Scott Allan Orr | OCTOBER 12, 2015
It’s a common story: a private owner or public body responsible for a building pours resources and money into a historical property that needs a bit of TLC [tender love and care]. Work is completed, and everything looks wonderfully renewed and well-kept. A few months later — or seasonally — moisture appears or the interior is damp, or even more damp, then it was before work was undertaken. Inevitably, fingers are pointed at somebody: the contractor, the firm involved, the wider advisory body, or the city council — anybody that influenced the project’s direction.
The reality is that the project likely went exactly as planned. The discrepancy arises for a few reasons:
- modern techniques and guidelines are applied in conjunction with historic constructions and materials
- hygrothermal (water and temperature) performance of the building cannot meet modern expectations of the building fabric
- there is a lack of understanding of the fundamental physical contrasts between historical and contemporary approaches to construction
Historic building materials such brick and stone are porous materials – they act exactly like sponges in the presence of moisture. When they’re used in buildings, physics dictates that they will absorb water from the atmosphere and rainfall, which can then either: evaporate out, or be transferred through the fabric. The latter of course, leads to damper interiors.
In many cases, recent renovations have removed or reversed modifications that took place in the 20th century that applied twentieth-century concepts of complete moisture blockage. Often, damp emergence in these constructions is a response to the removal of damp barriers that, if left in place, posed treats to the longevity of the historical materials.
This problem is exacerbated by a mid- to late-twentieth century trend for warmer — drier — interiors. Historical buildings were designed and operated with an understanding of the internal climate to be expected — acknowledging that there was a natural flow with the outdoor environment.
How do you explain that a building is supposed to be damp?
The public has specific perceptions of what it means to ‘restore’ or ‘conserve’ a building. Sometimes, emphasis is placed on ‘exposing’ history, proudly displaying bare stone and brick — internally and externally.

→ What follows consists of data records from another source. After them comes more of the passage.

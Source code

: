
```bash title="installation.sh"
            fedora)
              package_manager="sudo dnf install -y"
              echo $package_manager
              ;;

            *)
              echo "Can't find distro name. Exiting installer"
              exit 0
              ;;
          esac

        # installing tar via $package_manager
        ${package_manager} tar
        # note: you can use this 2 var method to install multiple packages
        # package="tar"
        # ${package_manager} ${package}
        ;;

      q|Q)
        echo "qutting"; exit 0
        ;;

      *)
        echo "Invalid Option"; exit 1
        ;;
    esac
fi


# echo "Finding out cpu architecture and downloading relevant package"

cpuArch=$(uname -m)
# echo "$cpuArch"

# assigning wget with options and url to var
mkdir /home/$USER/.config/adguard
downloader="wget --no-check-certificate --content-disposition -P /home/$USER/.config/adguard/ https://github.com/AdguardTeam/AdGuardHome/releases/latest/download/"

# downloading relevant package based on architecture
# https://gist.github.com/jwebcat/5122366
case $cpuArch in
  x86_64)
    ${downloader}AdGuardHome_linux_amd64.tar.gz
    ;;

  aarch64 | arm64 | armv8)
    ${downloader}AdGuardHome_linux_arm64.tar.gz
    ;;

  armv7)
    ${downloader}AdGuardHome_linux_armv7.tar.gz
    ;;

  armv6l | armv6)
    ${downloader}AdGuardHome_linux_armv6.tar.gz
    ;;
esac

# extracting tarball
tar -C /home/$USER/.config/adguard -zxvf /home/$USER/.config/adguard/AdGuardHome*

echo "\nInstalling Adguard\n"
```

The historical reality is that these materials would rarely be left exposed, due to the rate of moisture transfer. On both sides of the building fabric, white lime washes (thin layers of calcium carbonate) would be applied to slow down this movement, and reapplied as necessary. Externally, especially in Scotland, harling (a layer of small pebbles or aggregate) would be applied in a similar manner.

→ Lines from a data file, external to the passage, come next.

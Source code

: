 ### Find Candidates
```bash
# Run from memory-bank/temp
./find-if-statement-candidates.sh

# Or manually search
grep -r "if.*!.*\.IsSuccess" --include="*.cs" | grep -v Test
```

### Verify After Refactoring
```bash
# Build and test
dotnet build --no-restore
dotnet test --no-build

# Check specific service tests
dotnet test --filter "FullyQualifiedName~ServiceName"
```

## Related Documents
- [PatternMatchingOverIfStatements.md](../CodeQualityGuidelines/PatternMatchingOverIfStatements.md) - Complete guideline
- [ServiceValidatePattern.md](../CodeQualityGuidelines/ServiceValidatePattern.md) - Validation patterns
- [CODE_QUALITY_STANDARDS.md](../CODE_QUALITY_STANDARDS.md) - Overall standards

The first impression of the White House in Newtownabbey leaves an elephant in the room: why isn’t it white? Historically, a rubble masonry construction like this would have been covered in a lime wash to protect the stones, but it was preferred to leave the stone uncovered for aesthetic reasons.
The White House is viewable here:
Before restoration: https://www.flickr.com/photos/uahs/6850334106/
After restoration: http://www.panoramio.com/photo/73065390
The challenge is put forth: how do you communicate to the public that a historical building was designed to operate in a certain way, and there is only so much that can be done to bring this in line with modern expectations of internal conditions? How do you explain that it’s only likely to get worse within a changing climate, but it’s impossible to say exactly how or when?